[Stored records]
Content starts

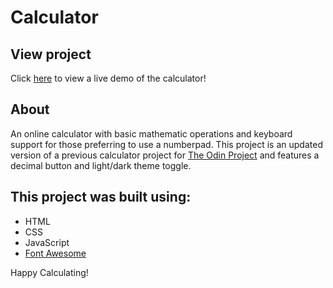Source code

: # Calculator
## View project
Click [here](https://brajpatel.github.io/calculator/) to view a live demo of the calculator!
## About
An online calculator with basic mathematic operations and keyboard support for those preferring to use a numberpad. This project is an updated version of a previous calculator project for [The Odin Project](https://www.theodinproject.com/lessons/foundations-calculator) and features a decimal button and light/dark theme toggle.
## This project was built using:
- HTML
- CSS
- JavaScript
- [Font Awesome](https://fontawesome.com/)

Happy Calculating!
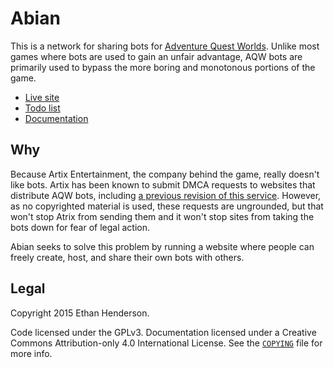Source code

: 
# Abian
This is a network for sharing bots for [Adventure Quest Worlds](http://aq.com). 
Unlike most games where bots are used to gain an unfair advantage, AQW bots are 
primarily used to bypass the more boring and monotonous portions of the game.

* [Live site](https://abian.zbee.me/)
* [Todo list](https://trello.com/b/deYLVjNm)
* [Documentation](https://github.com/Zbee/Abian/wiki)

## Why
Because Artix Entertainment, the company behind the game, really doesn't like 
bots. Artix has been known to submit DMCA requests to websites that distribute 
AQW bots, including 
[a previous revision of this service](http://pastebin.com/QYgp7bTb). However, 
as no copyrighted material is used, these requests are ungrounded, but that 
won't stop Atrix from sending them and it won't stop sites from taking the bots 
down for fear of legal action.

Abian seeks to solve this problem by running a website where people can freely 
create, host, and share their own bots with others.

## Legal
Copyright 2015 Ethan Henderson.

Code licensed under the GPLv3. Documentation licensed under a Creative Commons 
Attribution-only 4.0 International License. See the 
[`COPYING`](https://github.com/Zbee/Abian/blob/master/COPYING) file for more 
info.
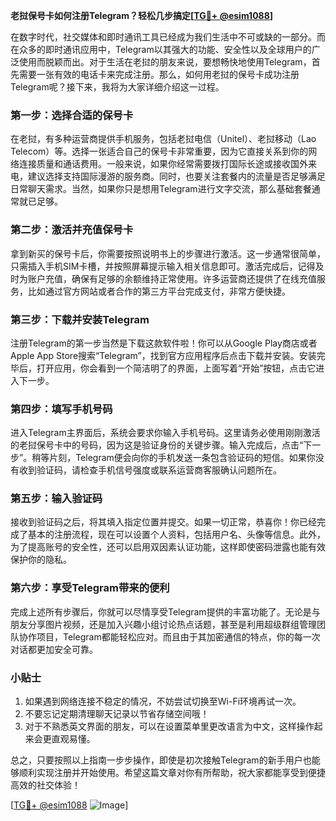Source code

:**老挝保号卡如何注册Telegram？轻松几步搞定[[TG💪+ @esim1088](https://t.me/s/esim1088)]**

在数字时代，社交媒体和即时通讯工具已经成为我们生活中不可或缺的一部分。而在众多的即时通讯应用中，Telegram以其强大的功能、安全性以及全球用户的广泛使用而脱颖而出。对于生活在老挝的朋友来说，要想畅快地使用Telegram，首先需要一张有效的电话卡来完成注册。那么，如何用老挝的保号卡成功注册Telegram呢？接下来，我将为大家详细介绍这一过程。

### **第一步：选择合适的保号卡**
在老挝，有多种运营商提供手机服务，包括老挝电信（Unitel）、老挝移动（Lao Telecom）等。选择一张适合自己的保号卡非常重要，因为它直接关系到你的网络连接质量和通话费用。一般来说，如果你经常需要拨打国际长途或接收国外来电，建议选择支持国际漫游的服务商。同时，也要关注套餐内的流量是否足够满足日常聊天需求。当然，如果你只是想用Telegram进行文字交流，那么基础套餐通常就已足够。

### **第二步：激活并充值保号卡**
拿到新买的保号卡后，你需要按照说明书上的步骤进行激活。这一步通常很简单，只需插入手机SIM卡槽，并按照屏幕提示输入相关信息即可。激活完成后，记得及时为账户充值，确保有足够的余额维持正常使用。许多运营商还提供了在线充值服务，比如通过官方网站或者合作的第三方平台完成支付，非常方便快捷。

### **第三步：下载并安装Telegram**
注册Telegram的第一步当然是下载这款软件啦！你可以从Google Play商店或者Apple App Store搜索“Telegram”，找到官方应用程序后点击下载并安装。安装完毕后，打开应用，你会看到一个简洁明了的界面，上面写着“开始”按钮，点击它进入下一步。

### **第四步：填写手机号码**
进入Telegram主界面后，系统会要求你输入手机号码。这里请务必使用刚刚激活的老挝保号卡中的号码，因为这是验证身份的关键步骤。输入完成后，点击“下一步”。稍等片刻，Telegram便会向你的手机发送一条包含验证码的短信。如果你没有收到验证码，请检查手机信号强度或联系运营商客服确认问题所在。

### **第五步：输入验证码**
接收到验证码之后，将其填入指定位置并提交。如果一切正常，恭喜你！你已经完成了基本的注册流程，现在可以设置个人资料，包括用户名、头像等信息。此外，为了提高账号的安全性，还可以启用双因素认证功能，这样即使密码泄露也能有效保护你的隐私。

### **第六步：享受Telegram带来的便利**
完成上述所有步骤后，你就可以尽情享受Telegram提供的丰富功能了。无论是与朋友分享图片视频，还是加入兴趣小组讨论热点话题，甚至是利用超级群组管理团队协作项目，Telegram都能轻松应对。而且由于其加密通信的特点，你的每一次对话都更加安全可靠。

### **小贴士**
1. 如果遇到网络连接不稳定的情况，不妨尝试切换至Wi-Fi环境再试一次。
2. 不要忘记定期清理聊天记录以节省存储空间哦！
3. 对于不熟悉英文界面的朋友，可以在设置菜单里更改语言为中文，这样操作起来会更直观易懂。

总之，只要按照以上指南一步步操作，即使是初次接触Telegram的新手用户也能够顺利实现注册并开始使用。希望这篇文章对你有所帮助，祝大家都能享受到便捷高效的社交体验！

[[TG💪+ @esim1088](https://t.me/s/esim1088) ![Image](https://i.postimg.cc/4NQfJmqS/Snipaste-2025-05-13-00-14-12.png)]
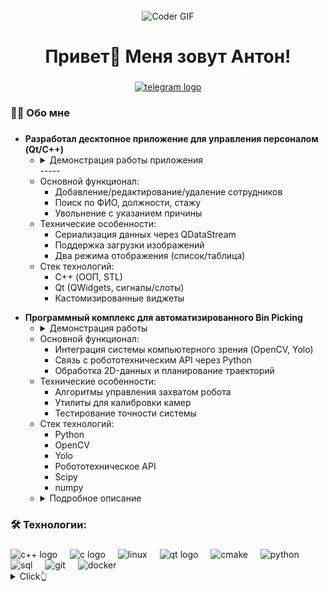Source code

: <br clear="both">

<div align="center">
<img alt="Coder GIF" height=250 width=350 src="https://jimmyhoe.com/images/giphy-2.gif" />
</div>

###

<h1 align="center">Привет👋 Меня зовут Антон!</h1>

###

<div align="center">
  <a href="https://t.me/antonk_prog" target="_blank">
    <img src="https://img.shields.io/static/v1?message=Telegram&logo=telegram&label=&color=2CA5E0&logoColor=white&labelColor=&style=for-the-badge" height="25" alt="telegram logo"  />
  </a>
</div>

###

<h3 align="left">👩‍💻  Обо мне</h3>

###


<ul>
  <li>
    <strong>Разработал десктопное приложение для управления персоналом (Qt/C++)</strong>
    <ul>
      <li>
        <details>
          <summary>Демонстрация работы приложения</summary> 
          <div>
            <div align="center">
              <img alt="Демонстрация приложения" height="479" width="800" src="qt_example.gif">
            </div>
          </div>
        </details>
        -----
      </li>
      <li>Основной функционал:
        <ul>
          <li>Добавление/редактирование/удаление сотрудников</li>
          <li>Поиск по ФИО, должности, стажу</li>
          <li>Увольнение с указанием причины</li>
        </ul>
      </li>
      <li>Технические особенности:
        <ul>
          <li>Сериализация данных через QDataStream</li>
          <li>Поддержка загрузки изображений</li>
          <li>Два режима отображения (список/таблица)</li>
        </ul>
      </li>
      <li>Стек технологий:
        <ul>
          <li>C++ (ООП, STL)</li>
          <li>Qt (QWidgets, сигналы/слоты)</li>
          <li>Кастомизированные виджеты</li>
        </ul>
      </li>
    </ul>
  </li>
</ul>

<ul>
  <li>
    <strong>Программный комплекс для автоматизированного Bin Picking</strong>
    <ul>
      <li>
        <details>
          <summary>Демонстрация работы</summary>
          <div>
            <div align="center">
              <img alt="Демонстрация работы" height="479" width="800" src="robotics_little.gif">
            </div>
          </div>
        </details>
      </li>
      <li>Основной функционал:
        <ul>
          <li>Интеграция системы компьютерного зрения (OpenCV, Yolo)</li>
          <li>Связь с робототехническим API через Python</li>
          <li>Обработка 2D-данных и планирование траекторий</li>
        </ul>
      </li>
      <li>Технические особенности:
        <ul>
          <li>Алгоритмы управления захватом робота</li>
          <li>Утилиты для калибровки камер</li>
          <li>Тестирование точности системы</li>
        </ul>
      </li>
      <li>Стек технологий:
        <ul>
          <li>Python</li>
          <li>OpenCV</li>
          <li>Yolo</li>
          <li>Робототехническое API</li>
          <li>Scipy</li>
          <li>numpy</li>
        </ul>
      </li>
      <li>
        <details>
          <summary>Подробное описание</summary>
          <div>
            <p>Программный комплекс для автоматизированного захвата объектов из контейнера (Bin Picking). Включает систему компьютерного зрения на базе OpenCV и Yolo для распознавания объектов, интеграцию с робототехническим оборудованием через API, алгоритмы обработки изображений и планирования оптимальных траекторий захвата.</p>
            <p>Дополнительно реализованы вспомогательные инструменты для калибровки камер и проверки точности работы системы.</p>
          </div>
        </details>
      </li>
    </ul>
  </li>
</ul>


###

<h3 align="left">🛠 Технологии:</h3>

###

<div align="left">

  <img src="https://cdn.worldvectorlogo.com/logos/c.svg" height="40" alt="c++ logo"  />
  <img width="12" />
  <img src="https://upload.wikimedia.org/wikipedia/commons/1/18/C_Programming_Language.svg" height="40" alt="c logo"  />
  <img width="12" />
  <img src="https://cdn.worldvectorlogo.com/logos/linux.svg" height="40" alt="linux"  />
  <img width="12" />  
  <img src="https://www.svgrepo.com/show/354243/qt.svg" height="40" alt="qt logo"  />
  <img width="12" />
  <img src="https://www.vectorlogo.zone/logos/cmake/cmake-ar21.svg" height="40" alt="cmake"  />
  <img width="12" />
  <img src="https://www.svgrepo.com/show/452091/python.svg" height="40" alt="python"  />
  <img width="12" />
  <img src="https://www.svgrepo.com/show/331760/sql-database-generic.svg" height="40" alt="sql"  />
  <img width="12" />
  <img src="https://cdn.worldvectorlogo.com/logos/git.svg" height="40" alt="git"  />
  <img width="12" />
  <img src="https://cdn.worldvectorlogo.com/logos/docker.svg" height="40" alt="docker"  />
  <img width="12" />
</div>

<details>
  <summary>Click👆</summary>
  <pre>
  🤷‍♂️
  </pre>
</details>

###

Content ends

### What to work on
Only the lines from the start of the records to the one containing "An online calculator" should be repeated, exactly and with both ends kept; drop any pictures.

### Exercise output
Source code

: # Calculator
## View project
Click [here](https://brajpatel.github.io/calculator/) to view a live demo of the calculator!
## About
An online calculator with basic mathematic operations and keyboard support for those preferring to use a numberpad. This project is an updated version of a previous calculator project for [The Odin Project](https://www.theodinproject.com/lessons/foundations-calculator) and features a decimal button and light/dark theme toggle.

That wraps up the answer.